▶ [WORK INSTRUCTION] Copy out precisely the lines from the start of the data through the line with "17.5\% to 19.9\%.", and keep pictures out of it.

▶ [RECORD EXTRACTS]
= = =

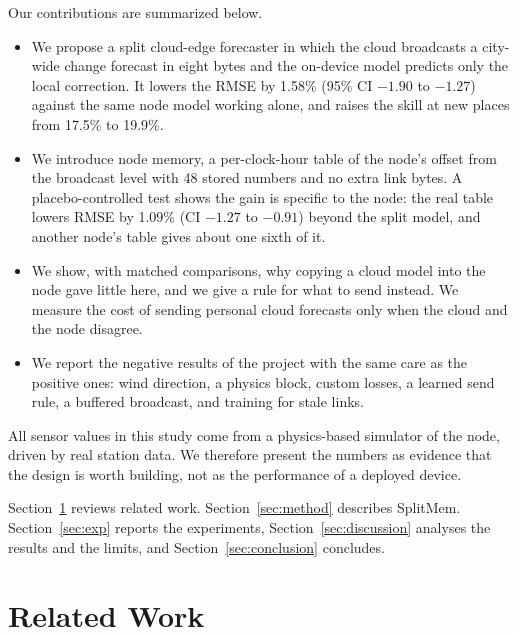 \documentclass[journal]{IEEEtran}
\begin{document}
Our contributions are summarized below.
\begin{itemize}
\item We propose a split cloud-edge forecaster in which the cloud broadcasts a city-wide change forecast in eight bytes and the on-device model predicts only the local correction. It lowers the RMSE by 1.58\% (95\% CI $-1.90$ to $-1.27$) against the same node model working alone, and raises the skill at new places from 17.5\% to 19.9\%.
\item We introduce node memory, a per-clock-hour table of the node's offset from the broadcast level with 48 stored numbers and no extra link bytes. A placebo-controlled test shows the gain is specific to the node: the real table lowers RMSE by 1.09\% (CI $-1.27$ to $-0.91$) beyond the split model, and another node's table gives about one sixth of it.
\item We show, with matched comparisons, why copying a cloud model into the node gave little here, and we give a rule for what to send instead. We measure the cost of sending personal cloud forecasts only when the cloud and the node disagree.
\item We report the negative results of the project with the same care as the positive ones: wind direction, a physics block, custom losses, a learned send rule, a buffered broadcast, and training for stale links.
\end{itemize}

All sensor values in this study come from a physics-based simulator of the node, driven by real station data. We therefore present the numbers as evidence that the design is worth building, not as the performance of a deployed device.

Section~\ref{sec:related} reviews related work. Section~\ref{sec:method} describes SplitMem. Section~\ref{sec:exp} reports the experiments, Section~\ref{sec:discussion} analyses the results and the limits, and Section~\ref{sec:conclusion} concludes.

\section{Related Work}
\label{sec:related}
\end{document}
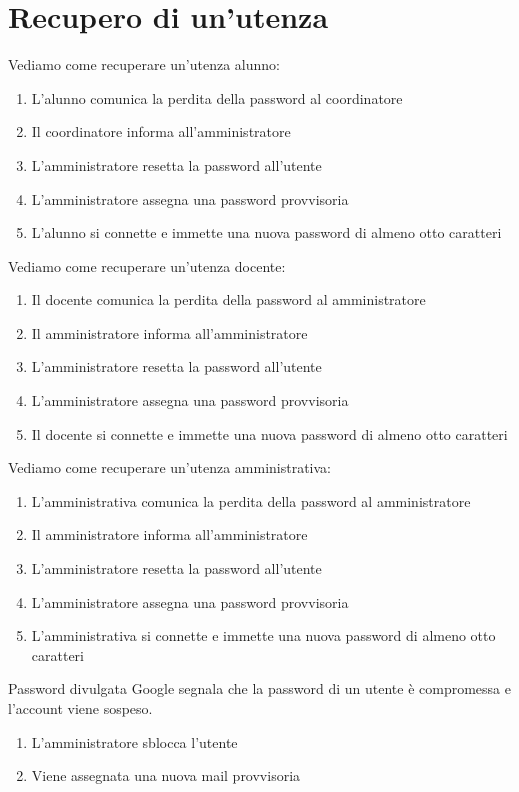 \documentclass[structure=book,  
pagelayout=standard,defaultfont=cochineal,partialtoc]{suftesi}
\begin{document}
\section{Recupero di un'utenza}
Vediamo come recuperare un'utenza alunno:
\begin{enumerate}
	\item L'alunno comunica la perdita della password al coordinatore
	\item Il coordinatore informa all'amministratore
	\item L'amministratore resetta la password all'utente
	\item L'amministratore assegna una password provvisoria 
	\item L'alunno si connette e immette una nuova password di almeno otto 
	caratteri 
\end{enumerate}
Vediamo come recuperare un'utenza docente:
\begin{enumerate}
	\item Il docente comunica la perdita della password al amministratore
	\item Il amministratore informa all'amministratore
	\item L'amministratore resetta la password all'utente
	\item L'amministratore assegna una password provvisoria 
	\item Il docente si connette e immette una nuova password di almeno otto 
	caratteri 
\end{enumerate}
Vediamo come recuperare un'utenza amministrativa:
\begin{enumerate}
	\item L'amministrativa comunica la perdita della password al amministratore
	\item Il amministratore informa all'amministratore
	\item L'amministratore resetta la password all'utente
	\item L'amministratore assegna una password provvisoria 
	\item L'amministrativa si connette e immette una nuova password di almeno 
	otto 
	caratteri 
\end{enumerate}
Password divulgata Google segnala che la password di un utente è compromessa e 
l'account viene sospeso.
\begin{enumerate}
	\item L'amministratore sblocca l'utente
	\item Viene assegnata una nuova mail provvisoria 
\end{enumerate}
\nocite{*}
\printbibliography
\end{document}

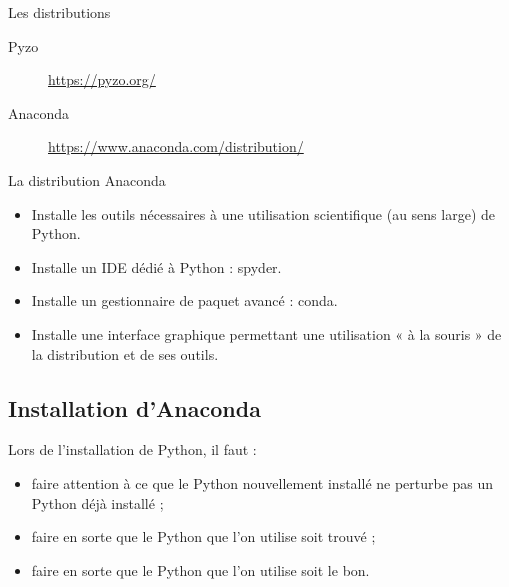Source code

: \documentclass[10pt,aspectratio=169]{beamer}
\begin{document}
\begin{frame}{Les distributions}
  \begin{description}
  \item[Pyzo] \url{https://pyzo.org/}
  \item[Anaconda] \alert{\faHandPointRight[regular]}\url{https://www.anaconda.com/distribution/}\alert{\faHandPointLeft[regular]}
  \end{description}
\end{frame}

\begin{frame}{La distribution Anaconda}
  \begin{itemize}
  \item Installe les outils nécessaires à une \alert{utilisation scientifique} (au sens large) de Python.
  \item Installe un IDE dédié à Python : \alert{spyder}.
  \item Installe un gestionnaire de paquet avancé : \alert{conda}.
  \item Installe une \alert{interface graphique} permettant une utilisation « à la souris » de la distribution et de ses outils.
  \end{itemize}
\end{frame}

\subsection{Installation d'Anaconda}

\begin{frame}
  \begin{Attention}
    Lors de l'installation de Python, il faut :
    \begin{itemize}
    \item faire attention à ce que le Python nouvellement installé \alert{ne perturbe pas} un Python déjà installé ;
    \item faire en sorte que le Python que l'on utilise soit \alert{trouvé} ;
    \item faire en sorte que le Python que l'on utilise soit \alert{le bon}.
    \end{itemize}
  \end{Attention}
\end{frame}
\end{document}
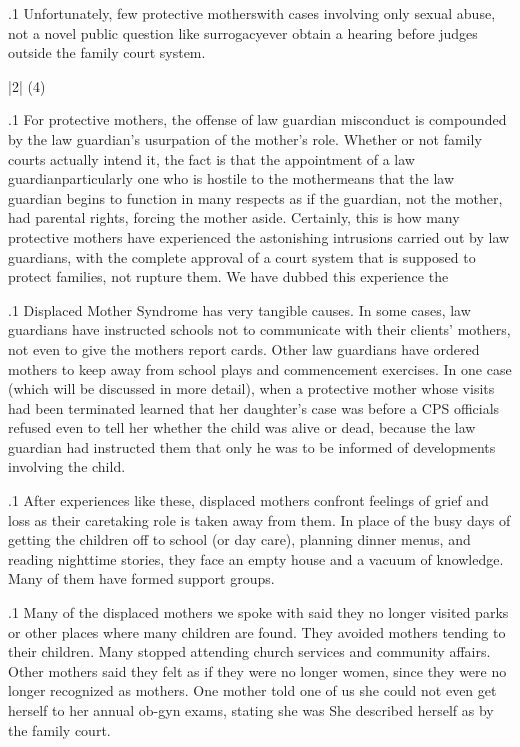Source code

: \documentclass[11pt, twoside]{article}
\begin{document}
{\p.1{%
Unfortunately, few protective mothers\mdash{}with cases involving only
sexual abuse, not a novel public question like surrogacy\mdash{}ever obtain
a hearing before judges outside the family court system.
}%


\s|2|{ (4)}

\p.1{%
\noindent{}For protective mothers, the offense of law guardian misconduct is compounded by the law guardian’s usurpation of the mother’s role. Whether
or not family courts actually intend it, the fact is that the appointment
of a law guardian\mdash{}particularly one who is hostile to the
mother\mdash{}means that the law guardian begins to function in many respects as if
the guardian, not the mother, had parental rights, forcing the mother
aside. Certainly, this is how many protective mothers have experienced
the astonishing intrusions carried out by law guardians, with the complete approval of a court system that is supposed to protect families, not
rupture them. We have dubbed this experience the 
}%

\p.1{%
Displaced Mother Syndrome has very tangible causes. In some cases,
law guardians have instructed schools not to communicate with their
clients’ mothers, not even to give the mothers report cards. Other law
guardians have ordered mothers to keep away from school plays and
commencement exercises. In one case (which will be discussed in more
detail), when a protective mother whose visits had been terminated
learned that her daughter’s case was before a 
CPS officials refused even to tell her whether the child was alive or dead,
because the law guardian had instructed them that only he was to be
informed of developments involving the child.
}%

\p.1{%
After experiences like these, displaced mothers confront feelings of
grief and loss as their caretaking role is taken away from them. In place
of the busy days of getting the children off to school (or day care), planning dinner menus, and reading nighttime stories, they face an empty
house and a vacuum of knowledge. Many of them have formed support
groups.
}%

\p.1{%
Many of the displaced mothers we spoke with said they no longer visited parks or other places where many children are found. They avoided
 mothers tending to their children. Many stopped attending
church services and community affairs. Other mothers said they felt
\mdash{}as if they were no longer women, since they were no longer
recognized as mothers. One mother told one of us she could not even
get herself to her annual ob-gyn exams, stating she was  She described herself as 
by the family court.
}%

}
\end{document}
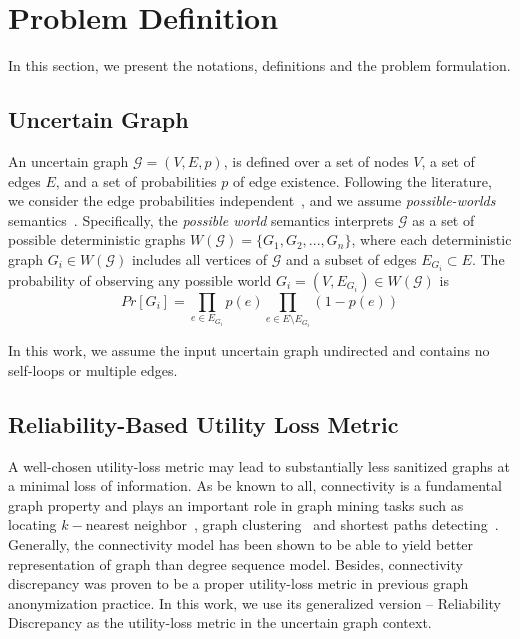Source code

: \section{Problem Definition}
\label{sec:notation}

In this section, we present the notations, definitions and the problem formulation.  

\subsection{Uncertain Graph}
An uncertain graph $\mathcal{G}=(V,E,\mathit{p})$, is defined over a set of nodes $V$, a set of edges $E$, and a set of probabilities $\mathit{p}$ of edge existence. Following the literature, we consider the edge probabilities independent~\cite{Potamias_K_2010,Zhao_Detecting_2014,Jin_Distance_2011}, and we assume \emph{possible-worlds} semantics~\cite{Colbourn_Colbourn_1987}. Specifically, the \emph{possible world} semantics interprets $\mathcal{G}$ as a set of possible deterministic graphs 
$W(\mathcal{G}) = \{G_1, G_2, ..., G_n\}$, where each deterministic graph $G_i \in W(\mathcal{G})$ includes all vertices of $\mathcal{G}$ 
and a subset of edges $E_{G_i} \subset E$.  
The probability of observing any possible world $G_i=(V,E_{G_i}) \in W(\mathcal{G})$ is    
\begin{equation*}
    Pr[G_i]=\prod_{e \in E_{G_i}} {\mathit{p}(e)} \prod_{e \in E \setminus E_{G_i}} (1-\mathit{p}(e))
\end{equation*}

In this work, we assume the input uncertain graph undirected and contains no self-loops or multiple edges. 


\subsection{Reliability-Based Utility Loss Metric}
A well-chosen utility-loss metric may lead to substantially less sanitized graphs at a minimal loss of information. 
As be known to all, connectivity is a fundamental graph property and plays an important role in graph mining tasks such as locating $k-$nearest neighbor~\cite{Potamias_K_2010}, graph clustering~\cite{Asthana_Predicting_2004} and shortest paths detecting~\cite{Zhao_Detecting_2014}. Generally, the connectivity model has been shown to be able to yield better representation of graph than degree sequence model. Besides, connectivity discrepancy was proven to be a proper utility-loss metric in previous graph anonymization practice. In this work, we use its generalized version -- Reliability Discrepancy as the utility-loss metric in the uncertain graph context. 
 
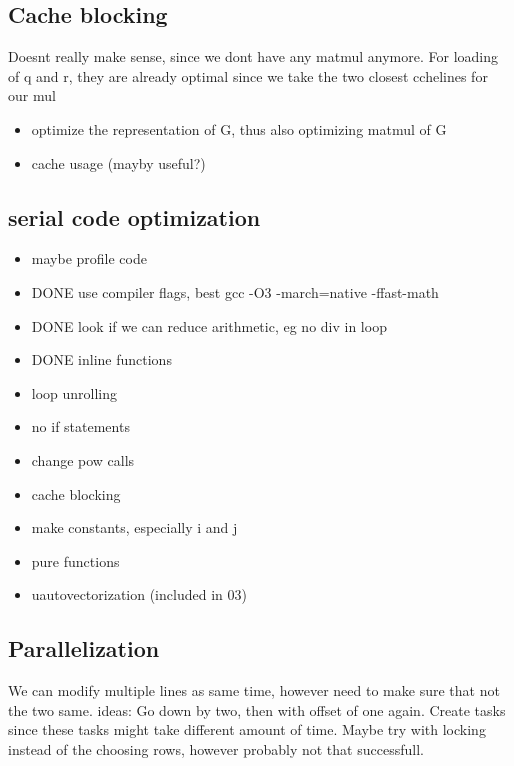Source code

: \documentclass[a4paper]{scrartcl}
\begin{document}
        \subsection{Cache blocking}
            Doesnt really make sense, since we dont have any matmul anymore. 
            For loading of q and r, they are already optimal since we take the two closest cchelines for our mul






            \begin{itemize}
                \item optimize the representation of G, thus also optimizing matmul of G
                \item cache usage (mayby useful?)
            \end{itemize}

        \subsection{serial code optimization}
            \begin{itemize}
                \item maybe profile code
                \item DONE use compiler flags, best gcc -O3 -march=native -ffast-math
                \item DONE look if we can reduce arithmetic, eg no div in loop
                \item DONE inline functions
                \item loop unrolling
                \item no if statements
                \item change pow calls
                \item cache blocking
                \item make constants, especially i and j
                \item pure functions
                \item uautovectorization (included in 03)
            \end{itemize}


        \subsection{Parallelization}
            We can modify multiple lines as same time, however need to make sure that not the two same. ideas:
            Go down by two, then with offset of one again.
            Create tasks since these tasks might take different amount of time.
            Maybe try with locking instead of the choosing rows, however probably not that successfull.
\end{document}
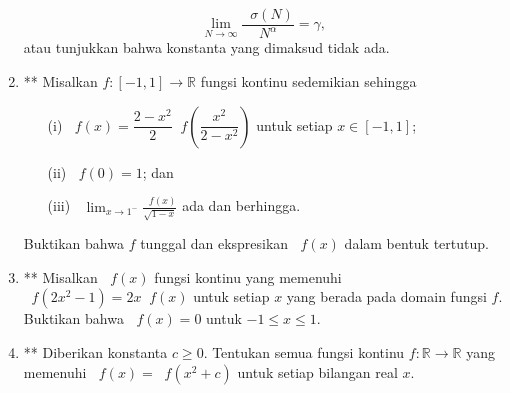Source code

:\documentclass[12pt]{article}
\newcommand*\func[2]{\mathop{}\!{#1}{\left({#2}\right)}}
\newcommand*\ds[1]{\mathop{}\!\displaystyle{{#1}}}
\begin{document}
\begin{enumerate}[leftmargin=*]
		\[ \lim_{N \to \infty}{\frac{\func{\sigma}{N}}{N^{\alpha}}} = \gamma, \]
		atau tunjukkan bahwa konstanta yang dimaksud tidak ada.
		\item** Misalkan $ f : \left[-1, 1\right] \to \mathbb{R} $ fungsi kontinu sedemikian sehingga
		\begin{enumerate}
			\item[(i)] $ \func{f}{x} = \dfrac{2 - x^{2}}{2}\func{f}{\dfrac{x^{2}}{2 - x^{2}}} $ untuk setiap $ x \in \left[-1, 1\right] $;
			\item[(ii)] $ \func{f}{0} = 1 $; dan
			\item[(iii)] $ \ds{\lim_{x \to 1^{-}}{\frac{\func{f}{x}}{\sqrt{1 - x}}}} $ ada dan berhingga.
		\end{enumerate}
		Buktikan bahwa $ f $ tunggal dan ekspresikan $ \func{f}{x} $ dalam bentuk tertutup.
		\item** Misalkan $ \func{f}{x} $ fungsi kontinu yang memenuhi $ \func{f}{2x^{2} - 1} = 2x\func{f}{x} $ untuk setiap $ x $ yang berada pada domain fungsi $ f $. Buktikan bahwa $ \func{f}{x} = 0 $ untuk $ -1 \leq x \leq 1 $.
		\item** Diberikan konstanta $ c \geq 0 $. Tentukan semua fungsi kontinu $ f : \mathbb{R} \to \mathbb{R} $ yang memenuhi $ \func{f}{x} = \func{f}{x^{2} + c} $ untuk setiap bilangan real $ x $.
	\end{enumerate}
	
	\newpage
	
\end{document}
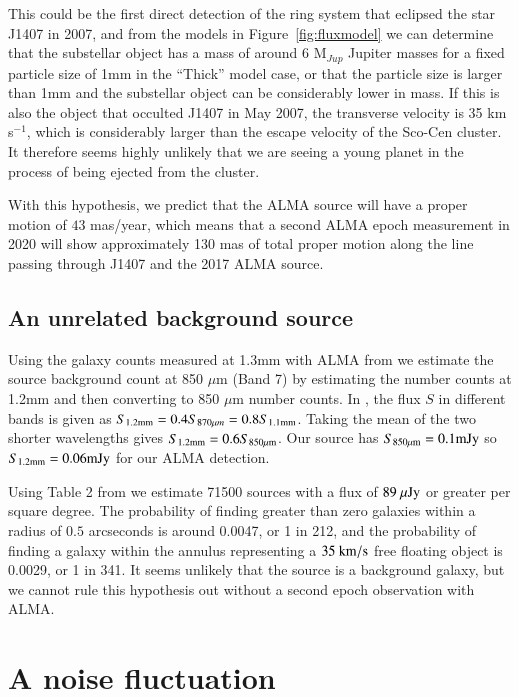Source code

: \documentclass[twocolumn]{aa} %
\newcommand{\kms}{km s$^{-1}$}
\begin{document}
This could be the first direct detection of the ring system that eclipsed the star J1407 in 2007, and from the models in Figure~\ref{fig:fluxmodel} we can determine that the substellar object has a mass of around 6 M$_{Jup}$ Jupiter masses for a fixed particle size of 1mm in the ``Thick'' model case, or that the particle size is larger than 1mm and the substellar object can be considerably lower in mass.
%
If this is also the object that occulted J1407 in May 2007, the transverse velocity is 35 \kms{}, which is considerably larger than the escape velocity of the Sco-Cen cluster.
%
It therefore seems highly unlikely that we are seeing a young planet in the process of being ejected from the cluster.

With this hypothesis, we predict that the ALMA source will have a proper motion of $43$ mas/year, which means that a second ALMA epoch measurement in 2020 will show approximately 130 mas of total proper motion along the line passing through J1407 and the 2017 ALMA source.

\subsection{An unrelated background source} %

Using the galaxy counts measured at 1.3mm with ALMA from \citet{Aravena16} we estimate the source background count at 850 $\mu$m (Band 7) by estimating the number counts at 1.2mm and then converting to 850 $\mu$m number counts.
%
In \citeauthor{Aravena16}, the flux $S$ in different bands is given as $S_{1.2\rm{mm}}=0.4S_{870\mu m}=0.8S_{1.1\rm{mm}}$.
%
Taking the mean of the two shorter wavelengths gives $S_{1.2\rm{mm}}=0.6S_{\rm 850\mu m}$.
% 
Our source has $S_{\rm 850\mu m} =0.1{\rm mJy}$ so $S_{1.2\rm{mm}}=0.06 {\rm mJy}$ for our ALMA detection.

Using Table 2 from \citet{Aravena16} we estimate 71500 sources with a flux of $89\rm{~\mu Jy}$ or greater per square degree.
%
The probability of finding greater than zero galaxies within a radius of $0.5$ arcseconds is around 0.0047, or 1 in 212, and the probability of finding a galaxy within the annulus representing a $35\rm{~km/s}$ free floating object is 0.0029, or 1 in 341.
%
It seems unlikely that the source is a background galaxy, but we cannot rule this hypothesis out without a second epoch observation with ALMA.

\section{A noise fluctuation}
\end{document}
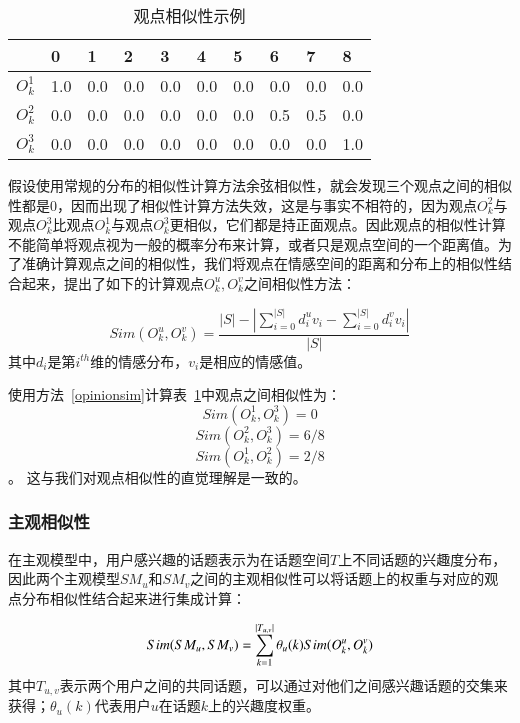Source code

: \begin{table}[htb]
\centering
\caption{观点相似性示例}
\label{tab6-1}
\begin{tabular}{|l|l|l|l|l|l|l|l|l|l|}
\hline
 & 0 & 1& 2 & 3 & 4 & 5 & 6 & 7 & 8 \\
\hline
$O_{k}^{1}$ & 1.0 & 0.0 & 0.0 & 0.0 & 0.0 & 0.0 & 0.0 & 0.0 & 0.0 \\
\hline
$O_{k}^{2}$ & 0.0 & 0.0 & 0.0 & 0.0 & 0.0 & 0.0 & 0.5 & 0.5 & 0.0 \\
\hline
$O_{k}^{3}$ & 0.0 & 0.0 & 0.0 & 0.0 & 0.0 & 0.0 & 0.0 & 0.0 & 1.0 \\
\hline
\end{tabular}
\end{table} 

假设使用常规的分布的相似性计算方法余弦相似性，就会发现三个观点之间的相似性都是0，因而出现了相似性计算方法失效，这是与事实不相符的，因为观点$ O_{k}^{2} $与观点$ O_{k}^{3} $比观点$ O_{k}^{1} $与观点$ O_{k}^{3} $更相似，它们都是持正面观点。因此观点的相似性计算不能简单将观点视为一般的概率分布来计算，或者只是观点空间的一个距离值。为了准确计算观点之间的相似性，我们将观点在情感空间的距离和分布上的相似性结合起来，提出了如下的计算观点$O_{k}^{u},O_{k}^{v} $之间相似性方法：

\begin{equation}
\label{opinionsim}
Sim(O_{k}^{u},O_{k}^{v})=\dfrac{|S|-|\sum_{i=0}^{|S|}d_{i}^{u}v_{i}-\sum_{i=0}^{|S|}d_{i}^{v}v_{i}|}{|S|}
\end{equation}
其中$ d_{i} $是第$ i^{th} $维的情感分布，$ v_{i} $是相应的情感值。

使用方法~\ref{opinionsim}计算表~\ref{tab6-1}中观点之间相似性为：
$$ Sim(O_{k}^{1},O_{k}^{3})=0 $$ $$ Sim(O_{k}^{2},O_{k}^{3})=6/8$$ $$ Sim(O_{k}^{1},O_{k}^{2})=2/8 $$。
这与我们对观点相似性的直觉理解是一致的。

\subsubsection{主观相似性}
在主观模型中，用户感兴趣的话题表示为在话题空间$ T $上不同话题的兴趣度分布，因此两个主观模型$SM_u$和$SM_v$之间的主观相似性可以将话题上的权重与对应的观点分布相似性结合起来进行集成计算：

\begin{equation}
\label{subsim}
Sim(SM_{u},SM_{v})=\sum_{k=1}^{|T_{u,v}|}\theta_{u}(k)\* Sim(O_{k}^{u},O_{k}^{v})
\end{equation}
其中$ T_{u,v} $表示两个用户之间的共同话题，可以通过对他们之间感兴趣话题的交集来获得；$ \theta_{u}(k) $代表用户$ u $在话题$ k $上的兴趣度权重。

= = =

▶ [RESPONSE AREA]
 \documentclass[journal]{IEEEtran}
\begin{document}
Our contributions are summarized below.
\begin{itemize}
\item We propose a split cloud-edge forecaster in which the cloud broadcasts a city-wide change forecast in eight bytes and the on-device model predicts only the local correction. It lowers the RMSE by 1.58\% (95\% CI $-1.90$ to $-1.27$) against the same node model working alone, and raises the skill at new places from 17.5\% to 19.9\%.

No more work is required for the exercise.